▶ **ASSIGNMENT**: Only the lines below starting at the one that contains "1. **Navigate to" and ending at the one that contains "### Loading Existing" are to be reproduced, exactly and with both ends kept.

===== RECORDS TO USE =====

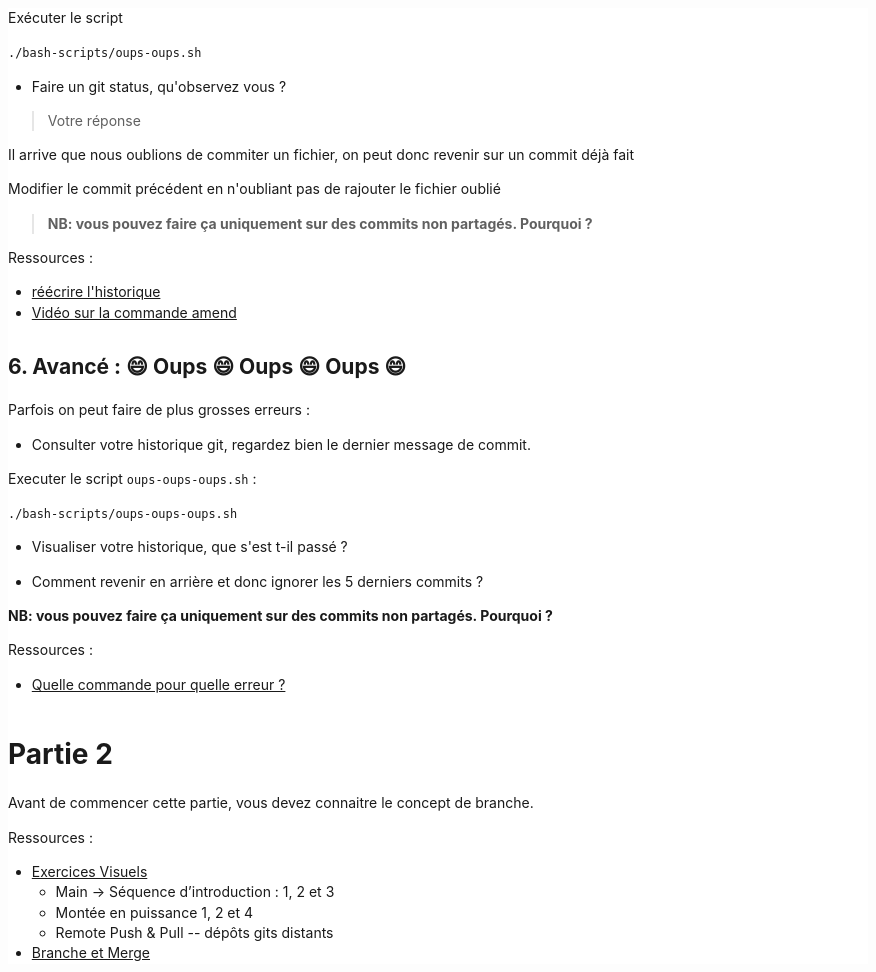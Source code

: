 Exécuter le script

```bash
./bash-scripts/oups-oups.sh
```

* Faire un git status, qu'observez vous ?

> Votre réponse

Il arrive que nous oublions de commiter un fichier, on peut donc revenir sur un commit déjà fait

Modifier le commit précédent en n'oubliant pas de rajouter le fichier oublié

> **NB: vous pouvez faire ça uniquement sur des commits non partagés. Pourquoi ?**


Ressources :

* [réécrire l'historique](https://git-scm.com/book/fr/v1/Utilitaires-Git-R%C3%A9%C3%A9crire-l-historique)
* [Vidéo sur la commande amend](https://www.youtube.com/watch?v=FdZecVxzJbk)


## 6. Avancé : 😄 Oups 😄 Oups 😄 Oups 😄

Parfois on peut faire de plus grosses erreurs :

* Consulter votre historique git, regardez bien le dernier message de commit.

Executer le script `oups-oups-oups.sh` :

```shell
./bash-scripts/oups-oups-oups.sh
```

* Visualiser votre historique, que s'est t-il passé ?

* Comment revenir en arrière et donc ignorer les 5 derniers commits ?

**NB: vous pouvez faire ça uniquement sur des commits non partagés. Pourquoi ?**

Ressources :
 
* [Quelle commande pour quelle erreur ?](https://fr.atlassian.com/git/tutorials/resetting-checking-out-and-reverting)


# Partie 2

Avant de commencer cette partie, vous devez connaitre le concept de branche.

Ressources :

* [Exercices Visuels](https://learngitbranching.js.org/)
	* Main -> Séquence d’introduction : 1, 2 et 3
	* Montée en puissance 1, 2 et 4
	* Remote Push & Pull -- dépôts gits distants 
* [Branche et Merge](http://alx.github.io/gitbook/3_usage_basique_des_branches_et_des_merges.html)

	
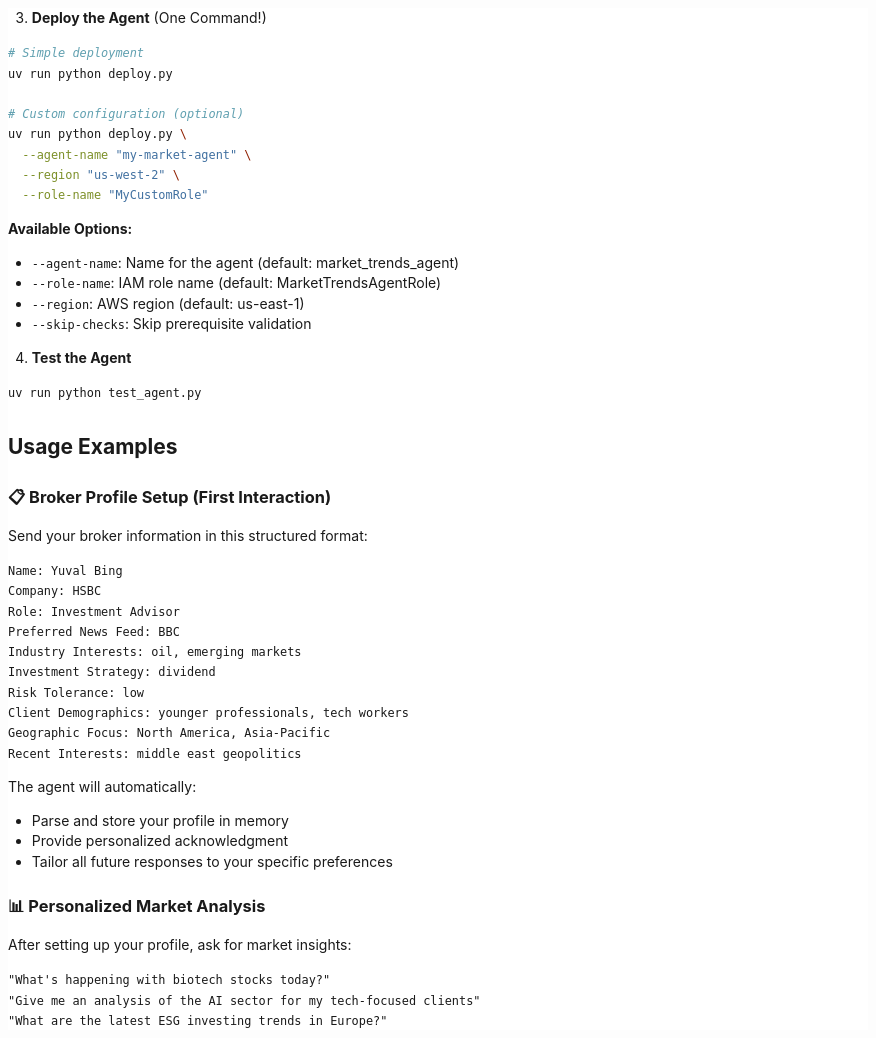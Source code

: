 3. **Deploy the Agent** (One Command!)
```bash
# Simple deployment
uv run python deploy.py

# Custom configuration (optional)
uv run python deploy.py \
  --agent-name "my-market-agent" \
  --region "us-west-2" \
  --role-name "MyCustomRole"
```

**Available Options:**
- `--agent-name`: Name for the agent (default: market_trends_agent)
- `--role-name`: IAM role name (default: MarketTrendsAgentRole)
- `--region`: AWS region (default: us-east-1)
- `--skip-checks`: Skip prerequisite validation

4. **Test the Agent**
```bash
uv run python test_agent.py
```

## Usage Examples

### 📋 Broker Profile Setup (First Interaction)
Send your broker information in this structured format:

```
Name: Yuval Bing
Company: HSBC
Role: Investment Advisor
Preferred News Feed: BBC
Industry Interests: oil, emerging markets
Investment Strategy: dividend
Risk Tolerance: low
Client Demographics: younger professionals, tech workers
Geographic Focus: North America, Asia-Pacific
Recent Interests: middle east geopolitics
```

The agent will automatically:
- Parse and store your profile in memory
- Provide personalized acknowledgment
- Tailor all future responses to your specific preferences

### 📊 Personalized Market Analysis
After setting up your profile, ask for market insights:

```
"What's happening with biotech stocks today?"
"Give me an analysis of the AI sector for my tech-focused clients"
"What are the latest ESG investing trends in Europe?"
```

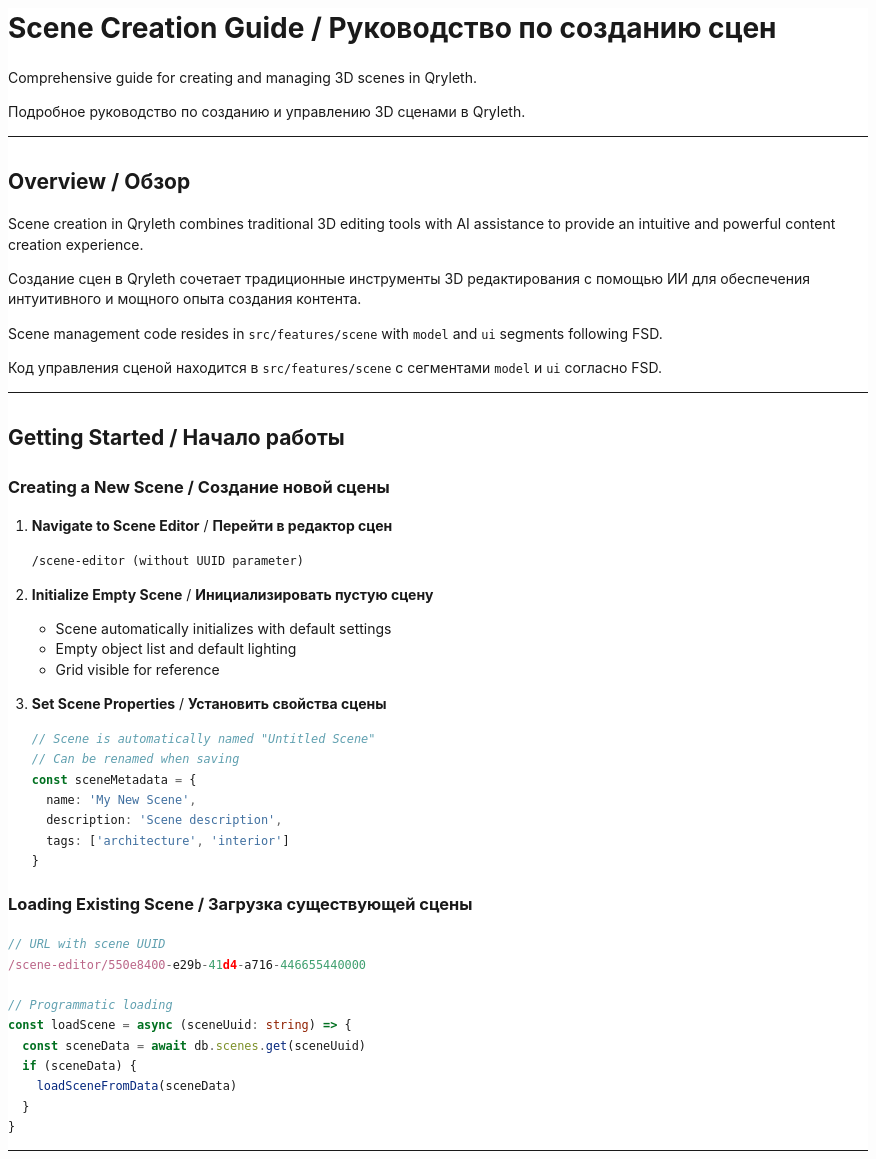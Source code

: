 # Scene Creation Guide / Руководство по созданию сцен

Comprehensive guide for creating and managing 3D scenes in Qryleth.

Подробное руководство по созданию и управлению 3D сценами в Qryleth.

---

## Overview / Обзор

Scene creation in Qryleth combines traditional 3D editing tools with AI assistance to provide an intuitive and powerful content creation experience.

Создание сцен в Qryleth сочетает традиционные инструменты 3D редактирования с помощью ИИ для обеспечения интуитивного и мощного опыта создания контента.

Scene management code resides in `src/features/scene` with `model` and `ui` segments following FSD.

Код управления сценой находится в `src/features/scene` с сегментами `model` и `ui` согласно FSD.

---

## Getting Started / Начало работы

### Creating a New Scene / Создание новой сцены

1. **Navigate to Scene Editor** / **Перейти в редактор сцен**
   ```
   /scene-editor (without UUID parameter)
   ```

2. **Initialize Empty Scene** / **Инициализировать пустую сцену**
   - Scene automatically initializes with default settings
   - Empty object list and default lighting
   - Grid visible for reference

3. **Set Scene Properties** / **Установить свойства сцены**
   ```typescript
   // Scene is automatically named "Untitled Scene"
   // Can be renamed when saving
   const sceneMetadata = {
     name: 'My New Scene',
     description: 'Scene description',
     tags: ['architecture', 'interior']
   }
   ```

### Loading Existing Scene / Загрузка существующей сцены

```typescript
// URL with scene UUID
/scene-editor/550e8400-e29b-41d4-a716-446655440000

// Programmatic loading
const loadScene = async (sceneUuid: string) => {
  const sceneData = await db.scenes.get(sceneUuid)
  if (sceneData) {
    loadSceneFromData(sceneData)
  }
}
```

---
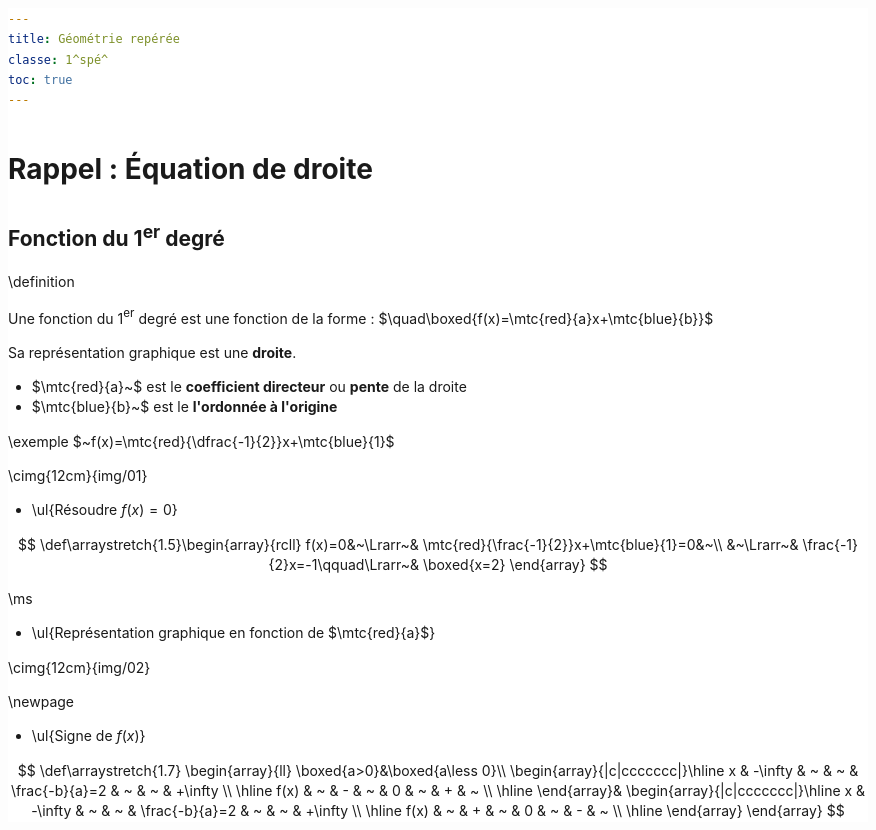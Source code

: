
 ```yaml
---
title: Géométrie repérée
classe: 1^spé^
toc: true
---
```


# Rappel : Équation de droite

## Fonction du 1$^\text{er}$ degré

\definition

Une fonction du 1$^\text{er}$ degré est une fonction de la forme : $\quad\boxed{f(x)=\mtc{red}{a}x+\mtc{blue}{b}}$

Sa représentation graphique est une **droite**.

- $\mtc{red}{a}~$ est le **coefficient directeur** ou **pente** de la droite
- $\mtc{blue}{b}~$ est le **l'ordonnée à l'origine**

\exemple $~f(x)=\mtc{red}{\dfrac{-1}{2}}x+\mtc{blue}{1}$

\cimg{12cm}{img/01}

- \ul{Résoudre $f(x)=0$}

$$
\def\arraystretch{1.5}\begin{array}{rcll}
f(x)=0&~\Lrarr~& \mtc{red}{\frac{-1}{2}}x+\mtc{blue}{1}=0&~\\
      &~\Lrarr~& \frac{-1}{2}x=-1\qquad\Lrarr~& \boxed{x=2}
\end{array}
$$

\ms

- \ul{Représentation graphique en fonction de $\mtc{red}{a}$}

\cimg{12cm}{img/02}

\newpage

- \ul{Signe de $f(x)$}

$$
\def\arraystretch{1.7}
\begin{array}{ll}
\boxed{a>0}&\boxed{a\less 0}\\
\begin{array}{|c|ccccccc|}\hline
x & -\infty & ~ & ~ & \frac{-b}{a}=2 & ~ & ~ & +\infty \\ \hline
f(x) & ~ & - & ~ & 0 & ~ & + & ~ \\ \hline
\end{array}&
\begin{array}{|c|ccccccc|}\hline
x & -\infty & ~ & ~ & \frac{-b}{a}=2 & ~ & ~ & +\infty \\ \hline
f(x) & ~ & + & ~ & 0 & ~ & - & ~ \\ \hline
\end{array}
\end{array}
$$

=====

▶ **RESPONSE**:
1. **Navigate to Scene Editor** / **Перейти в редактор сцен**
   ```
   /scene-editor (without UUID parameter)
   ```

2. **Initialize Empty Scene** / **Инициализировать пустую сцену**
   - Scene automatically initializes with default settings
   - Empty object list and default lighting
   - Grid visible for reference

3. **Set Scene Properties** / **Установить свойства сцены**
   ```typescript
   // Scene is automatically named "Untitled Scene"
   // Can be renamed when saving
   const sceneMetadata = {
     name: 'My New Scene',
     description: 'Scene description',
     tags: ['architecture', 'interior']
   }
   ```

### Loading Existing Scene / Загрузка существующей сцены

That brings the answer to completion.